#### [Instructions for the task]
This exercise asks for a copy of each line in the records below with the word "subsubsection" in it.

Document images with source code
━━━

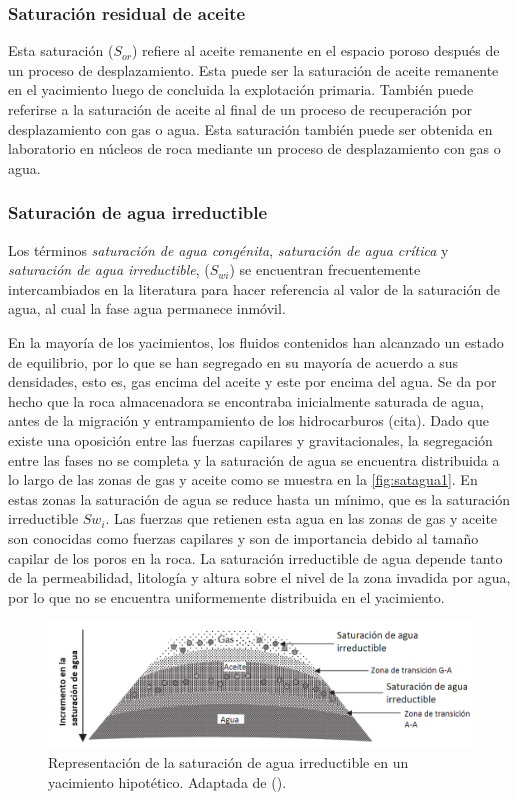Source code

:\subsubsection{Saturación residual de aceite}
Esta saturación ($S_{or}$) refiere al aceite remanente en el espacio poroso después de un proceso de desplazamiento. Esta puede ser la saturación de aceite remanente en el yacimiento luego de concluida la explotación primaria. También puede referirse a la saturación de aceite al final de un proceso de recuperación por desplazamiento con gas o agua. Esta saturación también puede ser obtenida en laboratorio en núcleos de roca mediante un proceso de desplazamiento con gas o agua.

\subsubsection{Saturación de agua irreductible}
Los términos \emph{saturación de agua congénita}, \emph{saturación de agua crítica} y \emph{saturación de agua irreductible}, ($S_{wi}$) se encuentran frecuentemente intercambiados en la literatura para hacer referencia al valor de la saturación de agua, al cual la fase agua permanece inmóvil. 

En la mayoría de los yacimientos, los fluidos contenidos han alcanzado un estado de equilibrio, por lo que se han segregado en su mayoría de acuerdo a sus densidades, esto es, gas encima del aceite y este por encima del agua. Se da por hecho que la roca almacenadora se encontraba inicialmente saturada de agua, antes de la migración y entrampamiento de los hidrocarburos (cita). Dado que existe una oposición entre las fuerzas capilares y gravitacionales, la segregación entre las fases no se completa y la saturación de agua se encuentra distribuida a lo largo de las zonas de gas y aceite como se muestra en la \autoref{fig:satagua1}. En estas zonas la saturación de agua se reduce hasta un mínimo, que es la saturación irreductible $Sw_{i}$.
Las fuerzas que retienen esta agua en las zonas de gas y aceite son conocidas como fuerzas capilares y son de importancia debido al tamaño capilar de los poros en la roca. La saturación irreductible de agua depende tanto de la permeabilidad, litología y altura sobre el nivel de la zona invadida por agua, por lo que no se encuentra uniformemente distribuida en el yacimiento.

\begin{figure}
    \centering
    \includegraphics[width=\textwidth]{Graphics/satagua1.png}
    \caption[Saturación de agua irredcutible]{Representación de la saturación de agua irreductible en un yacimiento hipotético. Adaptada de (\cite{Dandekar}). }
    \label{fig:satagua1}
\end{figure}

━━━

#### [Result below]
:\subsubsection{Saturación residual de aceite}
\subsubsection{Saturación de agua irreductible}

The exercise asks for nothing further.